3.3. Machine Learning Methods to Predict Financial Bubbles

3.3.1. Logistic regression

Logistic regression is a widely used statistical method for predictive modelling in scenarios where the response variable is binary. In the present study, the focus is on predicting financial distress. Based on the input features, the model generates a probability estimate of financial distress. This probability is computed through equation (7).

P_{n} (y = 1) = \frac{1}{1 + e^{- (β_{0} + β_{1} X_{1} + \dots + β_{k} X_{k})}}

(7)

Logistic regression is a commonly employed benchmark in research studies that investigate different forecasting methods. One of the key advantages of this technique is its ease of interpretation, which makes it accessible to most users. Therefore, logistic regression is frequently utilized in practical applications within financial institutions, owing to its high explanatory power.

3.3.2. Support vector machine

Support vector machines (SVMs) are a type of machine learning algorithm that relies on the concept of defining hyperplanes to partition observations in high-dimensional feature spaces. Linear SVM models prioritize the maximization of the margin between positive and negative hyperplanes. The classification decision is made using equation (8).

y_{i} = \{\begin{matrix} + 1 i f b + α^{T} x \geq + 1 \\ - 1 i f b + α^{T} x \leq - 1 \end{matrix}

(8)

where b is the bias.

In cases where the relationship between features and outcomes is nonlinear, a kernel function is employed to transform the features into a higher dimensional space. A commonly used kernel function is the Gaussian radial basis function, which is expressed as equation (9).

K (x, x_{i}) = \exp (- γ {||x - y||}^{2})

(9)

One of the strengths of Support Vector Machines (SVMs) is their ability to avoid overfitting with small sample sizes and to remain robust to unbalanced distributions.

3.3.3. Decision tree

Decision tree algorithms use a tree structure to extract insights from data and derive decision rules. The algorithm determines the optimal allocation for each split with maximum purity, using a measure such as the Gini coefficient or Entropy. The root node, representing the most distinguishing attribute, is located at the top of the tree, while the leaf nodes represent classes that correspond to the remaining attributes.

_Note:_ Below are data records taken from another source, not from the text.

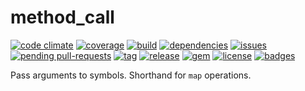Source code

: # method_call

[![code climate](https://img.shields.io/codeclimate/github/joelmeyerhamme/method_call.svg?style=flat)](https://codeclimate.com/github/joelmeyerhamme/method_call)
[![coverage](https://img.shields.io/coveralls/joelmeyerhamme/method_call.svg?style=flat)](https://coveralls.io/r/joelmeyerhamme/method_call)
[![build](https://img.shields.io/travis/joelmeyerhamme/method_call.svg?style=flat)](https://travis-ci.org/joelmeyerhamme/method_call)
[![dependencies](https://img.shields.io/gemnasium/joelmeyerhamme/method_call.svg?style=flat)](https://gemnasium.com/joelmeyerhamme/method_call)
[![issues](https://githubbadges.herokuapp.com/joelmeyerhamme/method_call/issues.svg?style=flat)](https://github.com/joelmeyerhamme/method_call/issues)
[![pending pull-requests](https://githubbadges.herokuapp.com/joelmeyerhamme/method_call/pulls.svg?style=flat)](https://github.com/joelmeyerhamme/method_call/pulls)
[![tag](https://img.shields.io/github/tag/joelmeyerhamme/method_call.svg?style=flat)](https://github.com/joelmeyerhamme/method_call/tags)
[![release](https://img.shields.io/github/release/joelmeyerhamme/method_call.svg?style=flat)](https://github.com/joelmeyerhamme/method_call/releases)
[![gem](https://img.shields.io/gem/v/method_call.svg?style=flat)](https://rubygems.org/gems/method_call)
[![license](https://img.shields.io/:license-cc-by-4.0-blue.svg?style=flat)](http://creativecommons.org/licenses/by/4.0/)
[![badges](https://img.shields.io/:badges-11-blue.svg?style=flat)](https://github.com/badges/badgerbadgerbadger)


Pass arguments to symbols. Shorthand for `map` operations.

One of the main advantages of decision tree models is that they are intuitive and easy to interpret. However, there is a risk of overfitting during the feature domain division or branching process, which represents a potential drawback.

3.3.4. Random forest

The random forest technique, which was developed by Breiman [31], is based on the decision tree model. In random forests, decision trees are grown using a subset of randomly selected features. This random selection of both samples and features ensures the diversity of the basic classifiers. The forest is constructed from multiple subsets that generate an equal number of classification trees. The preferred class is identified based on a majority of votes, which results in more precise forecasts and, importantly, protects against overfitting the data.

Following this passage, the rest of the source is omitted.